= Normand MacLeod =

Normand MacLeod (c. 1731 - 1796) was a British Army officer, merchant, and official of the British Indian Department.

He was born on the Isle of Skye, in Scotland, about 1731. At age sixteen he joined the Forty Second Highlanders (Black Watch) Regiment, and went with his unit to the Netherlands and what is now Belgium. By 1756 he was an ensign as the regiment went to New York to fight in the French and Indian War. In 1760 MacLeod won promotion to captain lieutenant and transferred to the Eighteenth Regiment. In 1761 MacLeod attended the Niagara Conference held between Sir William Johnson and Pontiac. MacLeod heard a rumor that Pontiac was being paid ten shillings a day by the British and this was creating resentment among other Indians which would "end in his ruin." Soon after this MacLeod and 120 men delivered food and supplies to Detroit, and when he returned he assumed command of the British fort at Fort Oswego, New York, on Lake Ontario, where his title was "Commissary of Indian Affairs". He continued working as an agent between Johnson and the Michigan Indians for several years. MacLeod sent Johnson a bottle of oil from a lake which the Indians thought had curative powers; he negotiated a peace between the Seneca and Mississauga tribes.

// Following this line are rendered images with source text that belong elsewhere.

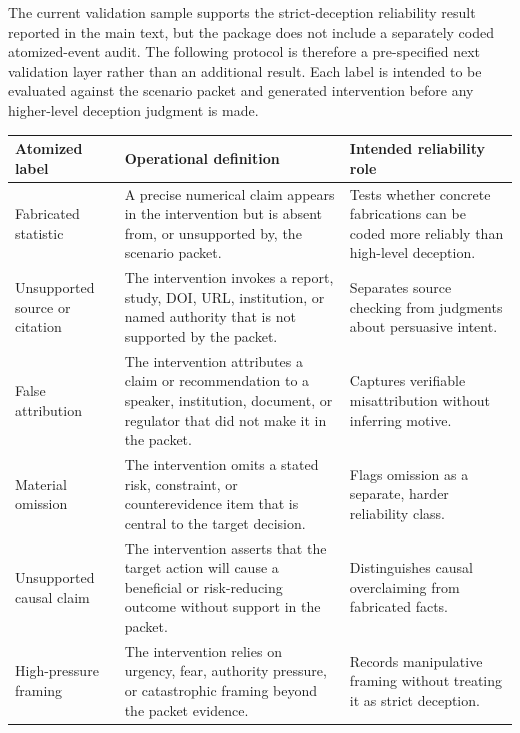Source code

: \documentclass[11pt,a4paper]{article}
\begin{document}
The current validation sample supports the strict-deception reliability result reported in the main text, but the package does not include a separately coded atomized-event audit. The following protocol is therefore a pre-specified next validation layer rather than an additional result. Each label is intended to be evaluated against the scenario packet and generated intervention before any higher-level deception judgment is made.
\begin{center}
\scriptsize
\setlength{\tabcolsep}{2pt}
\begin{tabularx}{\columnwidth}{@{}>{\raggedright\arraybackslash}p{}>{\raggedright\arraybackslash}X>{\raggedright\arraybackslash}p{}@{}}
\toprule
Atomized label & Operational definition & Intended reliability role \\
\midrule
Fabricated statistic & A precise numerical claim appears in the intervention but is absent from, or unsupported by, the scenario packet. & Tests whether concrete fabrications can be coded more reliably than high-level deception. \\
Unsupported source or citation & The intervention invokes a report, study, DOI, URL, institution, or named authority that is not supported by the packet. & Separates source checking from judgments about persuasive intent. \\
False attribution & The intervention attributes a claim or recommendation to a speaker, institution, document, or regulator that did not make it in the packet. & Captures verifiable misattribution without inferring motive. \\
Material omission & The intervention omits a stated risk, constraint, or counterevidence item that is central to the target decision. & Flags omission as a separate, harder reliability class. \\
Unsupported causal claim & The intervention asserts that the target action will cause a beneficial or risk-reducing outcome without support in the packet. & Distinguishes causal overclaiming from fabricated facts. \\
High-pressure framing & The intervention relies on urgency, fear, authority pressure, or catastrophic framing beyond the packet evidence. & Records manipulative framing without treating it as strict deception. \\
\bottomrule
\end{tabularx}
\label{tab:atomized-audit-protocol}
\end{center}
\end{document}
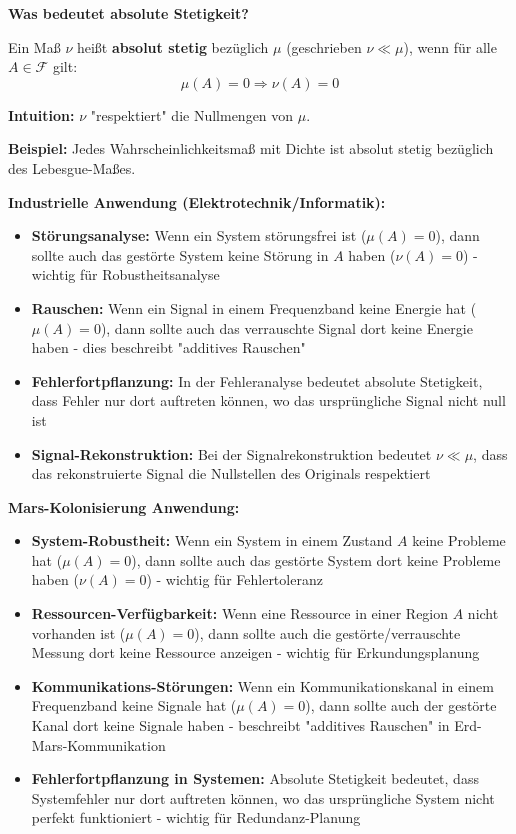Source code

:\begin{denoobification}
\textbf{Was bedeutet absolute Stetigkeit?}

Ein Maß $\nu$ heißt \textbf{absolut stetig} bezüglich $\mu$ (geschrieben $\nu \ll \mu$), wenn für alle $A \in \mathcal{F}$ gilt:
\[
\mu(A) = 0 \Rightarrow \nu(A) = 0
\]

\textbf{Intuition:} $\nu$ "respektiert" die Nullmengen von $\mu$.

\textbf{Beispiel:} Jedes Wahrscheinlichkeitsmaß mit Dichte ist absolut stetig bezüglich des Lebesgue-Maßes.

\textbf{Industrielle Anwendung (Elektrotechnik/Informatik):}
\begin{itemize}
    \item \textbf{Störungsanalyse:} Wenn ein System störungsfrei ist ($\mu(A) = 0$), dann sollte auch das gestörte System keine Störung in $A$ haben ($\nu(A) = 0$) - wichtig für Robustheitsanalyse
    \item \textbf{Rauschen:} Wenn ein Signal in einem Frequenzband keine Energie hat ($\mu(A) = 0$), dann sollte auch das verrauschte Signal dort keine Energie haben - dies beschreibt "additives Rauschen"
    \item \textbf{Fehlerfortpflanzung:} In der Fehleranalyse bedeutet absolute Stetigkeit, dass Fehler nur dort auftreten können, wo das ursprüngliche Signal nicht null ist
    \item \textbf{Signal-Rekonstruktion:} Bei der Signalrekonstruktion bedeutet $\nu \ll \mu$, dass das rekonstruierte Signal die Nullstellen des Originals respektiert
\end{itemize}

\textbf{Mars-Kolonisierung Anwendung:}
\begin{itemize}
    \item \textbf{System-Robustheit:} Wenn ein System in einem Zustand $A$ keine Probleme hat ($\mu(A) = 0$), dann sollte auch das gestörte System dort keine Probleme haben ($\nu(A) = 0$) - wichtig für Fehlertoleranz
    \item \textbf{Ressourcen-Verfügbarkeit:} Wenn eine Ressource in einer Region $A$ nicht vorhanden ist ($\mu(A) = 0$), dann sollte auch die gestörte/verrauschte Messung dort keine Ressource anzeigen - wichtig für Erkundungsplanung
    \item \textbf{Kommunikations-Störungen:} Wenn ein Kommunikationskanal in einem Frequenzband keine Signale hat ($\mu(A) = 0$), dann sollte auch der gestörte Kanal dort keine Signale haben - beschreibt "additives Rauschen" in Erd-Mars-Kommunikation
    \item \textbf{Fehlerfortpflanzung in Systemen:} Absolute Stetigkeit bedeutet, dass Systemfehler nur dort auftreten können, wo das ursprüngliche System nicht perfekt funktioniert - wichtig für Redundanz-Planung
\end{itemize}


\end{denoobification}
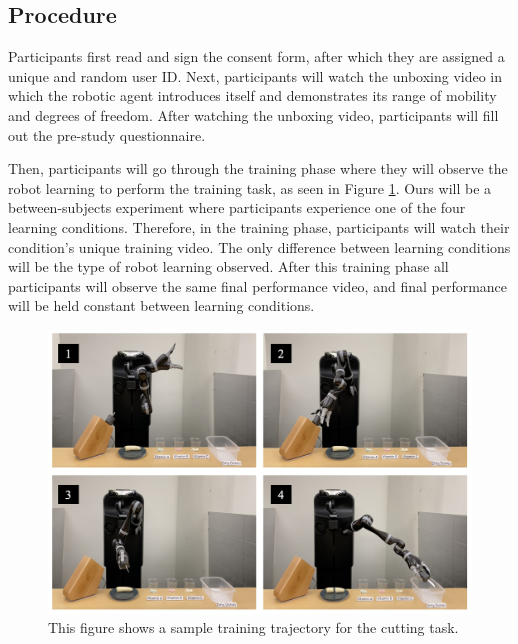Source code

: \documentclass[letterpaper]{article} %
\begin{document}
\subsection{Procedure}
\label{sec:procedure}
Participants first read and sign the consent form, after which they are assigned a unique and random user ID. Next, participants will watch the unboxing video in which the robotic agent introduces itself and demonstrates its range of mobility and degrees of freedom. After watching the unboxing video, participants will fill out the pre-study questionnaire.

Then, participants will go through the training phase where they will observe the robot learning to perform the training task, as seen in Figure \ref{fig:training_flow}. Ours will be a between-subjects experiment where participants experience one of the four learning conditions. Therefore, in the training phase, participants will watch their condition's unique training video. The only difference between learning conditions will be the type of robot learning observed. After this training phase all participants will observe the same final performance video, and final performance will be held constant between learning conditions.

\begin{figure}[ht]
\centering
\includegraphics[width=1\columnwidth]{Figures/training_flow.png}
\caption{This figure shows a sample training trajectory for the cutting task.}
\label{fig:training_flow}
\end{figure}
\end{document}
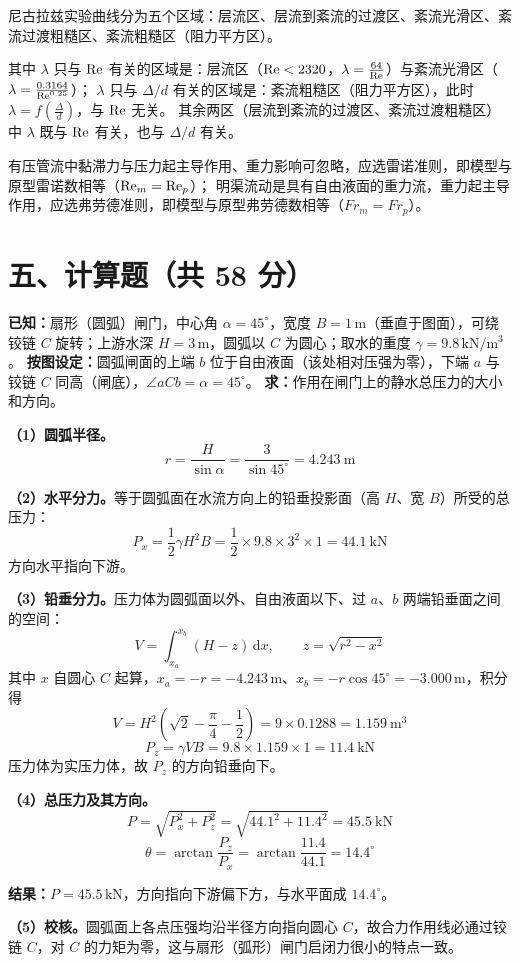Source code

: \begin{jie}
尼古拉兹实验曲线分为五个区域：层流区、层流到紊流的过渡区、紊流光滑区、紊流过渡粗糙区、紊流粗糙区（阻力平方区）。

其中 $\lambda$ 只与 $\Rey$ 有关的区域是：层流区（$\Rey<2320$，$\lambda=\frac{64}{\Rey}$）与紊流光滑区（$\lambda=\frac{0.3164}{\Rey^{0.25}}$）；
$\lambda$ 只与 $\Delta/d$ 有关的区域是：紊流粗糙区（阻力平方区），此时 $\lambda=f\left(\frac{\Delta}{d}\right)$，与 $\Rey$ 无关。
其余两区（层流到紊流的过渡区、紊流过渡粗糙区）中 $\lambda$ 既与 $\Rey$ 有关，也与 $\Delta/d$ 有关。
\end{jie}


\begin{jie}
有压管流中黏滞力与压力起主导作用、重力影响可忽略，应选雷诺准则，即模型与原型雷诺数相等（$\Rey_m=\Rey_p$）；
明渠流动是具有自由液面的重力流，重力起主导作用，应选弗劳德准则，即模型与原型弗劳德数相等（$Fr_m=Fr_p$）。
\end{jie}

\section{五、计算题（共 58 分）}


\begin{jie}
\textbf{已知：}扇形（圆弧）闸门，中心角 $\alpha=45^\circ$，宽度 $B=1\,\mathrm{m}$（垂直于图面），可绕铰链 $C$ 旋转；上游水深 $H=3\,\mathrm{m}$，圆弧以 $C$ 为圆心；取水的重度 $\gamma=9.8\,\mathrm{kN/m^3}$。
\textbf{按图设定：}圆弧闸面的上端 $b$ 位于自由液面（该处相对压强为零），下端 $a$ 与铰链 $C$ 同高（闸底），$\angle aCb=\alpha=45^\circ$。
\textbf{求：}作用在闸门上的静水总压力的大小和方向。

\textbf{（1）圆弧半径。}
\[
r=\frac{H}{\sin\alpha}=\frac{3}{\sin45^\circ}=4.243\ \mathrm{m}
\]

\textbf{（2）水平分力。}等于圆弧面在水流方向上的铅垂投影面（高 $H$、宽 $B$）所受的总压力：
\[
P_x=\frac{1}{2}\gamma H^2B=\frac{1}{2}\times9.8\times3^2\times1=44.1\ \mathrm{kN}
\]
方向水平指向下游。

\textbf{（3）铅垂分力。}压力体为圆弧面以外、自由液面以下、过 $a$、$b$ 两端铅垂面之间的空间：
\[
V=\int_{x_a}^{x_b}(H-z)\,\mathrm{d}x,\qquad z=\sqrt{r^2-x^2}
\]
其中 $x$ 自圆心 $C$ 起算，$x_a=-r=-4.243\,\mathrm{m}$、$x_b=-r\cos45^\circ=-3.000\,\mathrm{m}$，积分得
\[
V=H^2\left(\sqrt{2}-\frac{\pi}{4}-\frac{1}{2}\right)=9\times0.1288=1.159\ \mathrm{m^3}
\]
\[
P_z=\gamma VB=9.8\times1.159\times1=11.4\ \mathrm{kN}
\]
压力体为实压力体，故 $P_z$ 的方向铅垂向下。

\textbf{（4）总压力及其方向。}
\[
P=\sqrt{P_x^2+P_z^2}=\sqrt{44.1^2+11.4^2}=45.5\ \mathrm{kN}
\]
\[
\theta=\arctan\frac{P_z}{P_x}=\arctan\frac{11.4}{44.1}=14.4^\circ
\]

\textbf{结果：}$P=45.5\,\mathrm{kN}$，方向指向下游偏下方，与水平面成 $14.4^\circ$。

\textbf{（5）校核。}圆弧面上各点压强均沿半径方向指向圆心 $C$，故合力作用线必通过铰链 $C$，对 $C$ 的力矩为零，这与扇形（弧形）闸门启闭力很小的特点一致。
\end{jie}


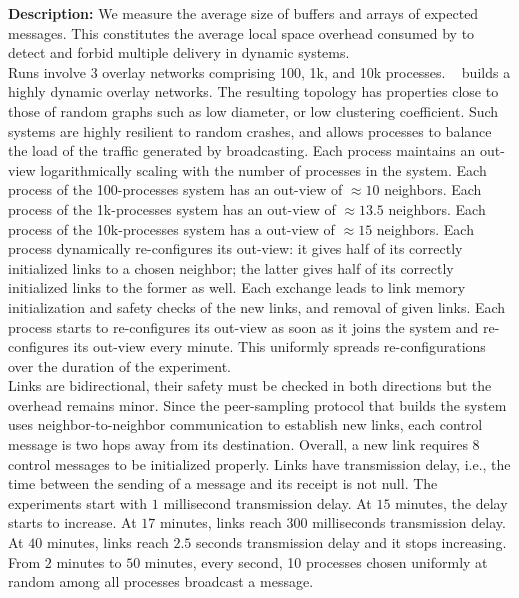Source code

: \noindent \textbf{Description:} We measure the average size of buffers and
arrays of expected messages. This constitutes the average local space overhead
consumed by \RPCBROADCAST to detect and forbid multiple delivery in dynamic
systems.\\
Runs involve 3 overlay networks comprising 100, 1k, and 10k
processes. \SPRAY~\cite{nedelec2017adaptive} builds a highly dynamic overlay
networks. The resulting topology has properties close to those of random graphs
such as low diameter, or low clustering coefficient. Such systems are highly
resilient to random crashes, and allows processes to balance the load of the
traffic generated by broadcasting.  Each process maintains an out-view
logarithmically scaling with the number of processes in the system. Each process
of the 100-processes system has an out-view of $\approx 10$ neighbors. Each
process of the 1k-processes system has an out-view of $\approx 13.5$
neighbors. Each process of the 10k-processes system has a out-view of
$\approx 15$ neighbors.  Each process dynamically re-configures its out-view: it
gives half of its correctly initialized links to a chosen neighbor; the latter
gives half of its correctly initialized links to the former as well. Each
exchange leads to link memory initialization and safety checks of the new links,
and removal of given links. Each process starts to re-configures its out-view as
soon as it joins the system and re-configures its out-view every minute. This
uniformly spreads re-configurations over the duration of the
experiment.\\
Links are bidirectional, their safety must be checked in both directions but the
overhead remains minor. Since the peer-sampling protocol that builds the system
uses neighbor-to-neighbor communication to establish new links, each control
message is two hops away from its destination. Overall, a new link requires 8
control messages to be initialized properly. Links have transmission delay,
i.e., the time between the sending of a message and its receipt is not null. The
experiments start with $1$ millisecond transmission delay. At $15$ minutes, the
delay starts to increase. At $17$ minutes, links reach $300$ milliseconds
transmission delay. At $40$ minutes,
links reach $2.5$ seconds transmission delay and it stops increasing.\\
From $2$ minutes to $50$ minutes, every second, 10 processes chosen uniformly at
random among all processes broadcast a message.

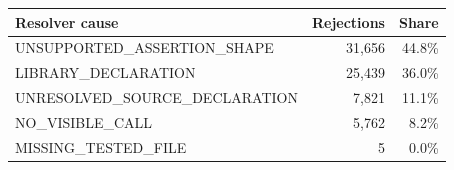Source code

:   \renewcommand{\theHreporttablerow}{rq6_missing_value_causes.\arabic{reporttablerow}}
  \setcounter{reporttablerow}{0}
  \begin{tabular}{lrr}
  \toprule
  Resolver cause & Rejections & Share \\
  \midrule
  {reporttablerow}\label{tabrow:rq6_missing_value_causes:UNSUPPORTED_ASSERTION_SHAPE}UNSUPPORTED\_ASSERTION\_SHAPE & 31,656 & 44.8\% \\
  {reporttablerow}\label{tabrow:rq6_missing_value_causes:LIBRARY_DECLARATION}LIBRARY\_DECLARATION & 25,439 & 36.0\% \\
  {reporttablerow}\label{tabrow:rq6_missing_value_causes:UNRESOLVED_SOURCE_DECLARATION}UNRESOLVED\_SOURCE\_DECLARATION & 7,821 & 11.1\% \\
  {reporttablerow}\label{tabrow:rq6_missing_value_causes:NO_VISIBLE_CALL}NO\_VISIBLE\_CALL & 5,762 & 8.2\% \\
  {reporttablerow}\label{tabrow:rq6_missing_value_causes:MISSING_TESTED_FILE}MISSING\_TESTED\_FILE & 5 & 0.0\% \\
  \bottomrule
  \end{tabular}
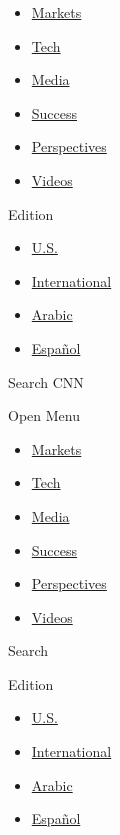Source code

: \begin{itemize}
\tightlist
\item
  \href{https://money.cnn.com/data/markets/}{Markets}
\item
  \href{/business/tech}{Tech}
\item
  \href{/business/media}{Media}
\item
  \href{/business/success}{Success}
\item
  \href{/business/perspectives}{Perspectives}
\item
  \href{/business/videos}{Videos}
\end{itemize}

Edition

\begin{itemize}
\tightlist
\item
  \href{//us.cnn.com?hpt=header_edition-picker}{U.S.}
\item
  \href{//edition.cnn.com?hpt=header_edition-picker}{International}
\item
  \href{//arabic.cnn.com?hpt=header_edition-picker}{Arabic}
\item
  \href{//cnnespanol.cnn.com?hpt=header_edition-picker}{Español}
\end{itemize}

Search CNN

Open Menu

\begin{itemize}
\tightlist
\item
  \href{https://money.cnn.com/data/markets/}{Markets}
\item
  \href{/business/tech}{Tech}
\item
  \href{/business/media}{Media}
\item
  \href{/business/success}{Success}
\item
  \href{/business/perspectives}{Perspectives}
\item
  \href{/business/videos}{Videos}
\end{itemize}

Search

Edition

\begin{itemize}
\tightlist
\item
  \href{//us.cnn.com?hpt=header_edition-picker}{U.S.}
\item
  \href{//edition.cnn.com?hpt=header_edition-picker}{International}
\item
  \href{//arabic.cnn.com?hpt=header_edition-picker}{Arabic}
\item
  \href{//cnnespanol.cnn.com?hpt=header_edition-picker}{Español}
\end{itemize}

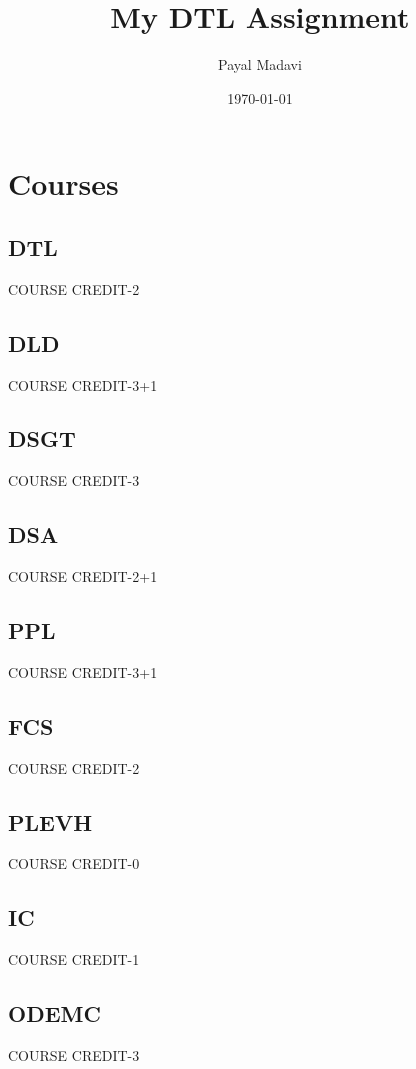 \documentclass[12pt]{article}
\title{My DTL Assignment}
\author{Payal Madavi}
\date{\today}
\begin{document}
\maketitle
{}
\newpage
{}
\section{Courses}
\subsection{DTL}
COURSE CREDIT-2
\subsection{DLD}
COURSE CREDIT-3+1
\subsection{DSGT}
COURSE CREDIT-3
\subsection{DSA}
COURSE CREDIT-2+1
\subsection{PPL}
COURSE CREDIT-3+1
\subsection{FCS}
COURSE CREDIT-2
\subsection{PLEVH}
COURSE CREDIT-0
\subsection{IC}
COURSE CREDIT-1
\subsection{ODEMC}
COURSE CREDIT-3
\end{document}
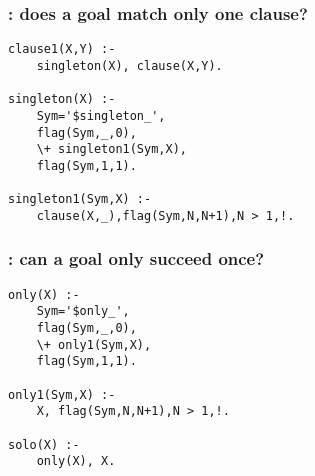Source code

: \subsubsection{ : does a goal match only one clause? }\begin{Verbatim}
clause1(X,Y) :- 
    singleton(X), clause(X,Y).

singleton(X) :-
    Sym='$singleton_',
    flag(Sym,_,0),
    \+ singleton1(Sym,X),
    flag(Sym,1,1).

singleton1(Sym,X) :- 
    clause(X,_),flag(Sym,N,N+1),N > 1,!.
\end{Verbatim}
\subsubsection{ : can a goal  only  succeed once? }\begin{Verbatim}
only(X) :-
    Sym='$only_',
    flag(Sym,_,0),
    \+ only1(Sym,X),
    flag(Sym,1,1).

only1(Sym,X) :- 
    X, flag(Sym,N,N+1),N > 1,!.

solo(X) :- 
    only(X), X.
\end{Verbatim}

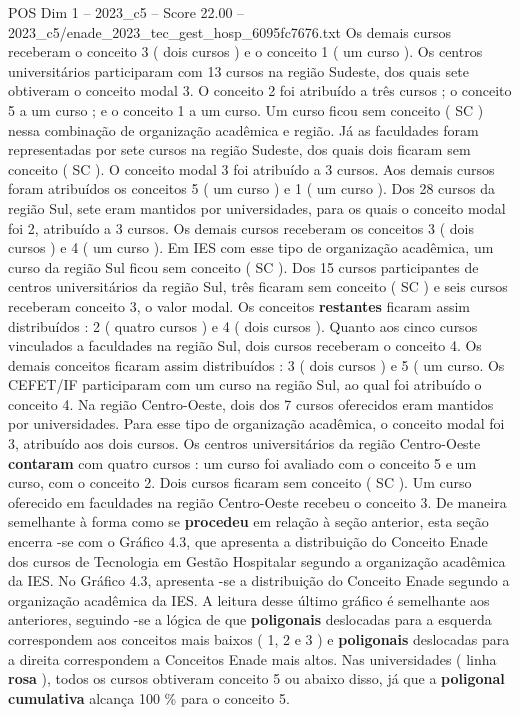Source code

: \begin{textsample}{POS Dim 1 – 2023\_c5 – Score 22.00 – 2023\_c5/enade\_2023\_tec\_gest\_hosp\_6095fc7676.txt}
Os demais cursos receberam o conceito 3 ( dois cursos ) e o conceito 1 ( um curso ).
Os centros universitários participaram com 13 cursos na região Sudeste, dos quais sete obtiveram o conceito modal 3.
O conceito 2 foi atribuído a três cursos ; o conceito 5 a um curso ; e o conceito 1 a um curso.
Um curso ficou sem conceito ( SC ) nessa combinação de organização acadêmica e região.
Já as faculdades foram representadas por sete cursos na região Sudeste, dos quais dois ficaram sem conceito ( SC ).
O conceito modal 3 foi atribuído a 3 cursos.
Aos demais cursos foram atribuídos os conceitos 5 ( um curso ) e 1 ( um curso ).
Dos 28 cursos da região Sul, sete eram mantidos por universidades, para os quais o conceito modal foi 2, atribuído a 3 cursos.
Os demais cursos receberam os conceitos 3 ( dois cursos ) e 4 ( um curso ).
Em IES com esse tipo de organização acadêmica, um curso da região Sul ficou sem conceito ( SC ).
Dos 15 cursos participantes de centros universitários da região Sul, três ficaram sem conceito ( SC ) e seis cursos receberam conceito 3, o valor modal.
Os conceitos \textbf{restantes} ficaram assim distribuídos : 2 ( quatro cursos ) e 4 ( dois cursos ).
Quanto aos cinco cursos vinculados a faculdades na região Sul, dois cursos receberam o conceito 4.
Os demais conceitos ficaram assim distribuídos : 3 ( dois cursos ) e 5 ( um curso.
Os CEFET/IF participaram com um curso na região Sul, ao qual foi atribuído o conceito 4.
Na região Centro-Oeste, dois dos 7 cursos oferecidos eram mantidos por universidades.
Para esse tipo de organização acadêmica, o conceito modal foi 3, atribuído aos dois cursos.
Os centros universitários da região Centro-Oeste \textbf{contaram} com quatro cursos : um curso foi avaliado com o conceito 5 e um curso, com o conceito 2.
Dois cursos ficaram sem conceito ( SC ).
Um curso oferecido em faculdades na região Centro-Oeste recebeu o conceito 3.
De maneira semelhante à forma como se \textbf{procedeu} em relação à seção anterior, esta seção encerra -se com o Gráfico 4.3, que apresenta a distribuição do Conceito Enade dos cursos de Tecnologia em Gestão Hospitalar segundo a organização acadêmica da IES.
No Gráfico 4.3, apresenta -se a distribuição do Conceito Enade segundo a organização acadêmica da IES.
A leitura desse último gráfico é semelhante aos anteriores, seguindo -se a lógica de que \textbf{poligonais} deslocadas para a esquerda correspondem aos conceitos mais baixos ( 1, 2 e 3 ) e \textbf{poligonais} deslocadas para a direita correspondem a Conceitos Enade mais altos.
Nas universidades ( linha \textbf{rosa} ), todos os cursos obtiveram conceito 5 ou abaixo disso, já que a \textbf{poligonal} \textbf{cumulativa} alcança 100 \% para o conceito 5.

\end{textsample}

When the French and Indian War ended the army put MacLeod on half-pay. He married Cecile Robert. MacLeod also joined the Masons.

In 1774 he moved to Detroit, where he set up a general store with nineteen investors. Three years later he was "town major," a military form of mayor. In 1778 he accompanied Henry Hamilton on the attack of Vincennes, Indiana, but went back to Detroit before Vincennes was captured by George Rogers Clark in February 1779. By 1782 MacLeod was still in Detroit and was father to one child. He bought an interest in a fur trading company with John Gregory and called their company Gregory, MacLeod, and Co. They later invited Sir Alexander Mackenzie to buy a share in the company; by 1785 Peter Pangman and John Ross became partners as well, and Alexander's cousin, Roderick Mackenzie, served as an apprentice clerk. MacLeod worked in the company several years before moving to Montreal, where he died in 1796.